Paramount jumps 15% as dueling Street camps weigh earnings beat (NASDAQ:PARA)
Paramount Global stock on Friday pulled its best gain since the company’s early-2022 renaming — (NASDAQ:PARA) +15%, (NASDAQ:PARAA) +15% — following a third-quarter report where the company beat Wall Street expectations thanks to positives in its streaming business.
But analysts remain divided about what the trajectory for the media giant looks like from here.
Among the company’s bulls is Citi, which noted that while revenue was mostly in line, adjusted operating income and earnings per share were “notably” higher than expected. Direct-to-consumer results, driven by Paramount+, were also significantly better than consensus, with losses some $200M narrower than the Street forecast, analyst Jason Bazinet noted. The bank has a $20 target price, implying another 46% upside for a stock that’s already gained 28% this week.
Guggenheim sees similar upside ($19 target), using a multiple of 6x EV/EBITDA similar to peers since Paramount is a “similar, high-quality company tackling the same challenge of navigating the consumer shift away from linear bundles toward streaming platforms,” analyst Michael Morris said.
Needham also maintains a Buy on Paramount due to a diversified business model that’s “best in class (our view) because: (a) it includes AVOD (ie, PlutoTV) plus SVOD (Paramount+ plus Showtime); and (b) adding more data to its linear pay-TV ad units (through addressability) suggests CPM upside through data-driven ad buying by brand advertisers.”
Perhaps the biggest bears on the Street are Morgan Stanley and analyst Benjamin Swinburne, who maintained an Underweight rating and Street-low price target of $9 (now marking 34% downside).
“We continue to see PARA’s exposure to the declining linear TV business combined with elevated leverage and a premium multiple as skewing risk to the downside,” Swinburne said. The focus on improving leverage and profitability is positive, but ad pressure that continued in Q3 is expected to linger into Q4, and “licensing revenues will be pressured at both TV and Film, due to the labor strikes in TV and tough compares at Film.”
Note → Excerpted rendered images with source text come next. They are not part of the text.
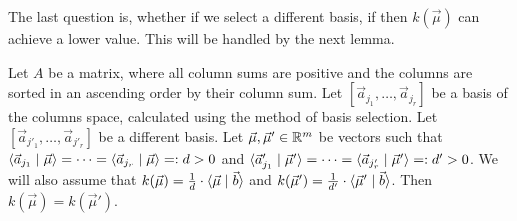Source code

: The last question is, whether if we select a different basis, if then $k(\vec\mu)$ can achieve a lower value. This will be handled by the next lemma.

\begin{lemma}
    Let $A$ be a matrix, where all column sums are positive and the columns are sorted in an ascending order by their column sum. Let $[\vec a_{j_1}, \dots, \vec a_{j_r}]$ be a basis of the columns space, calculated using the method of basis selection. Let $[\vec a_{j'_1}, \dots, \vec a_{j'_r}]$ be a different basis. Let $\vec\mu, \vec\mu' \in \mathbb{R}^m$ be vectors such that $\langle \vec a_{j_1} \mid \vec\mu \rangle = \dots = \langle \vec a_{j_r} \mid \vec\mu \rangle =: d > 0$ and $\langle \vec a'_{j_1} \mid \vec\mu' \rangle = \dots = \langle \vec a_{j'_r} \mid \vec\mu' \rangle =: d' > 0$. We will also assume that $k(\vec \mu) = \frac{1}{d}\cdot\langle \vec{\mu} \mid \vec b \rangle$ and $k(\vec \mu') = \frac{1}{d'}\cdot\langle \vec{\mu}' \mid \vec b \rangle$. Then $k(\vec\mu) = k(\vec\mu')$.
\end{lemma}
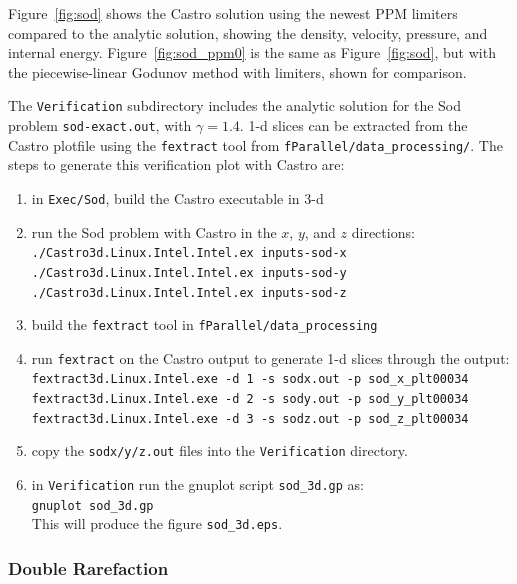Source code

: Figure~\ref{fig:sod} shows the Castro solution using the newest PPM limiters
compared to the analytic 
solution, showing the density, velocity, pressure, and internal energy.
Figure~\ref{fig:sod_ppm0} is the same as Figure~\ref{fig:sod},
but with the piecewise-linear Godunov method with limiters, 
shown for comparison.

The {\tt Verification} subdirectory includes the analytic solution for
the Sod problem {\tt sod-exact.out}, with $\gamma = 1.4$.  1-d slices
can be extracted from the Castro plotfile using the {\tt fextract} tool
from {\tt fParallel/data\_processing/}.  The steps to
generate this verification plot with Castro are:
\begin{enumerate}
\item in {\tt Exec/Sod}, build the Castro executable in 3-d
\item run the Sod problem with Castro in the $x$, $y$, and $z$ directions: \\
 {\tt ./Castro3d.Linux.Intel.Intel.ex inputs-sod-x} \\
 {\tt ./Castro3d.Linux.Intel.Intel.ex inputs-sod-y} \\
 {\tt ./Castro3d.Linux.Intel.Intel.ex inputs-sod-z}
\item build the {\tt fextract} tool in {\tt fParallel/data\_processing}
\item run {\tt fextract} on the Castro output to generate 1-d slices
 through the output: \\
 {\tt fextract3d.Linux.Intel.exe -d 1 -s sodx.out -p sod\_x\_plt00034} \\
 {\tt fextract3d.Linux.Intel.exe -d 2 -s sody.out -p sod\_y\_plt00034} \\
 {\tt fextract3d.Linux.Intel.exe -d 3 -s sodz.out -p sod\_z\_plt00034}
\item copy the {\tt sodx/y/z.out} files into the {\tt Verification} directory.
\item in {\tt Verification} run the gnuplot script {\tt sod\_3d.gp} as: \\
 {\tt gnuplot sod\_3d.gp} \\
 This will produce the figure {\tt sod\_3d.eps}.
\end{enumerate}

\subsubsection{Double Rarefaction}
Bernstein also is sticking with an Underperform rating, agreeing that it likes the narrative in streaming and earnings growth, but “there are some nuances that keep us on the sidelines for now,” analyst Laurent Yoon said: “Engagement is the single most important metric in Video. Period. Higher engagement leads to lower churn, more subs, and more pricing power. Coming into this print, Paramount+’s aggregate CTV engagement share in the US did not improve vs. the prior quarter, suggesting lower engagement and higher churn vs. its competitors.”